Turbo switch uncovered in calcium pump

Using the X-ray source DORIS and the European Synchrotron Radiation Facility ESRF, scientists discovered that the on-off switch of the pump has a previously unknown third position, which switches the pump into a turbo gear.

“The discovery not only improves our understanding of a fundamental mechanism in the biology of all higher organisms, but could one day allow for better treatment of certain diseases in which the calcium balance is disturbed,” said researcher Henning Tidow.

The calcium pump maintains the calcium concentration within a cell using a “switch” which is activated by the protein calmodulin.

When calcium binds to calmodulin, the latter changes its shape so that it can dock onto a binding site of the cell’s calcium pump, thereby activating the pump.

The researchers led by Tidow viewed the entire switching complex with X-rays to reveal its molecular structure.

They chose the switching complex from cells of the plant thale cress (Arabidopsis thaliana), studying it first in crystal form and then in solution, which is closer to the natural environment of the molecule.

“Our results show that the calcium pump is controlled in three steps,” said Poulsen. “It is switched off when no calmodulin is bound to the switching complex.

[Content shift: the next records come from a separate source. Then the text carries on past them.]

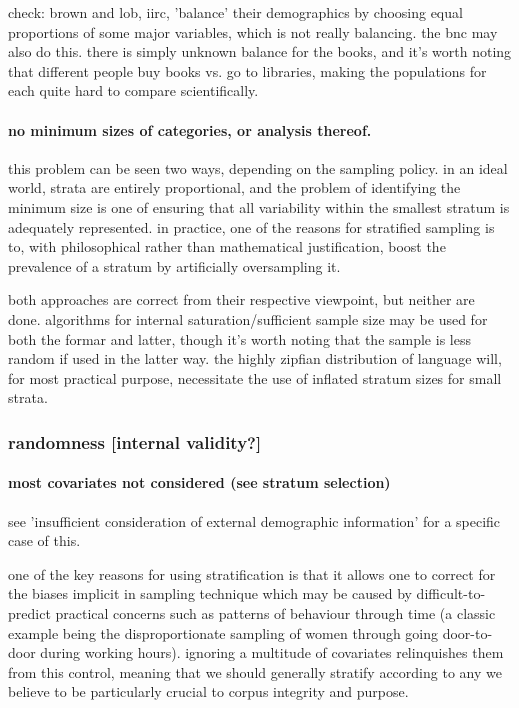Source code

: check: brown and lob, iirc, 'balance' their demographics by choosing equal proportions of some major variables, which is not really balancing.  the bnc may also do this.  there is simply unknown balance for the books, and it's worth noting that different people buy books vs. go to libraries, making the populations for each quite hard to compare scientifically.



\paragraph{ no minimum sizes of categories, or analysis thereof.}
this problem can be seen two ways, depending on the sampling policy.  in an ideal world, strata are entirely proportional, and the problem of identifying the minimum size is one of ensuring that all variability within the smallest stratum is adequately represented.  in practice, one of the reasons for stratified sampling is to, with philosophical rather than mathematical justification, boost the prevalence of a stratum by artificially oversampling it.

both approaches are correct from their respective viewpoint, but neither are done.  algorithms for internal saturation/sufficient sample size may be used for both the formar and latter, though it's worth noting that the sample is less random if used in the latter way.  the highly zipfian distribution of language will, for most practical purpose, necessitate the use of inflated stratum sizes for small strata.



\subsubsection{randomness [internal validity?]}

\paragraph{ most covariates not considered (see stratum selection)}
see 'insufficient consideration of external demographic information' for a specific case of this.  

one of the key reasons for using stratification is that it allows one to correct for the biases implicit in sampling technique which may be caused by difficult-to-predict practical concerns such as patterns of behaviour through time (a classic example being the disproportionate sampling of women through going door-to-door during working hours).  ignoring a multitude of covariates relinquishes them from this control, meaning that we should generally stratify according to any we believe to be particularly crucial to corpus integrity and purpose.

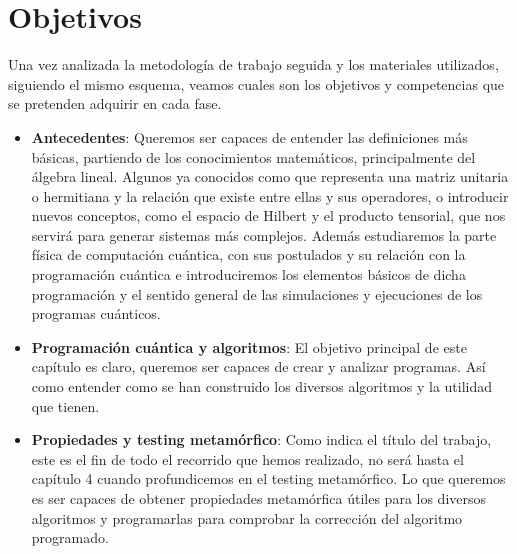 \section{Objetivos}

Una vez analizada la metodología de trabajo seguida y los materiales utilizados, siguiendo el mismo esquema, veamos cuales son los objetivos y competencias que se pretenden adquirir en cada fase.

\begin{itemize}
    \item \textbf{Antecedentes}: Queremos ser capaces de entender las definiciones más básicas, partiendo de los conocimientos matemáticos, principalmente del álgebra lineal. Algunos ya conocidos como que representa una matriz unitaria o hermitiana y la relación que existe entre ellas y sus operadores, o introducir nuevos conceptos, como el espacio de Hilbert y el producto tensorial, que nos servirá para generar sistemas más complejos. Además estudiaremos la parte física de computación cuántica, con sus postulados y su relación con la programación cuántica e introduciremos los elementos básicos de dicha programación y el sentido general de las simulaciones y ejecuciones de los programas cuánticos.
    
    \item \textbf{Programación cuántica y algoritmos}: El objetivo principal de este capítulo es claro, queremos ser capaces de crear y analizar programas. Así como entender como se han construido los diversos algoritmos y la utilidad que tienen.

    \item \textbf{Propiedades y testing metamórfico}: Como indica el título del trabajo, este es el fin de todo el recorrido que hemos realizado, no será hasta el capítulo 4 cuando profundicemos en el testing metamórfico. Lo que queremos es ser capaces de obtener propiedades metamórfica útiles para los diversos algoritmos y programarlas para comprobar la corrección del algoritmo programado.
\end{itemize}

\vspace{1cm}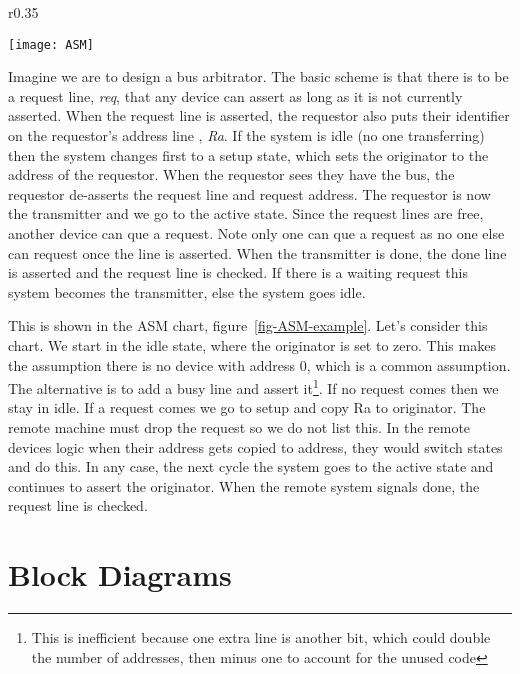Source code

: 
\begin{wrapfigure}{r}{0.35\textwidth}
\vspace*{-.45in}
\begin{center}
\caption{ASM Chart of Bus Arbitrator.}\label{fig-ASM-example}
\texttt{[image: ASM]}
\end{center}
\end{wrapfigure}

Imagine we are to design a bus arbitrator.  The basic scheme is that there is to be a request line, \emph{req}, that any device can assert as long as it is not currently asserted.  When the request line is asserted, the requestor also puts their identifier on the requestor's address line , \emph{Ra}.  If the system is idle (no one transferring) then the system changes first to a setup state, which sets the originator to the address of the requestor.  When the requestor sees they have the bus, the requestor de-asserts the request line and request address.  The requestor is now the transmitter and we go to the active state.  Since the request lines are free, another device can que a request.  Note only one can que a request as no one else can request once the line is asserted.  When the transmitter is done, the done line is asserted and the request line is checked.  If there is a waiting request this system becomes the transmitter, else the system goes idle.


This is shown in the ASM chart, figure~\ref{fig-ASM-example}.  Let's consider this chart.  We start in the idle state, where the originator is set to zero.  This makes the assumption there is no device with address 0, which is a common assumption.  The alternative is to add a busy line and assert it\footnote{This is inefficient because one extra line is another bit, which could double the number of addresses, then minus one to account for the unused code}.  If no request comes then we stay in idle.  If a request comes we go to setup and copy Ra to originator.  The remote machine must drop the request so we do not list this.  In the remote devices logic when their address gets copied to address, they would switch states and do this.  In any case, the next cycle the system goes to the active state and continues to assert the originator.  When the remote system signals done, the request line is checked.

\clearpage

\section{Block Diagrams}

The pump is running at medium speed as soon as one binding site is occupied, and at full speed when calmodulin is bound to both sites.”

The pump is activated step by step, depending on how much calcium is present in the cell.

When the calcium concentration increases, the pump first operates in an energy-efficient way at moderate speed.

If the calcium threatens to reach an amount that is dangerous for the cell, the pump changes into the turbo gear, which enables it to very quickly reduce the concentration.

Bioinformatics analyses revealed that this double switch occurs not only in all plant species, but in general in all cells with a nucleus.

“This study underscores the strength of integrating structural biology in interdisciplinary research,” underlines Poul Nissen of Aarhus University.

As the next step, the researchers aim to decipher the structure of the entire calcium pump.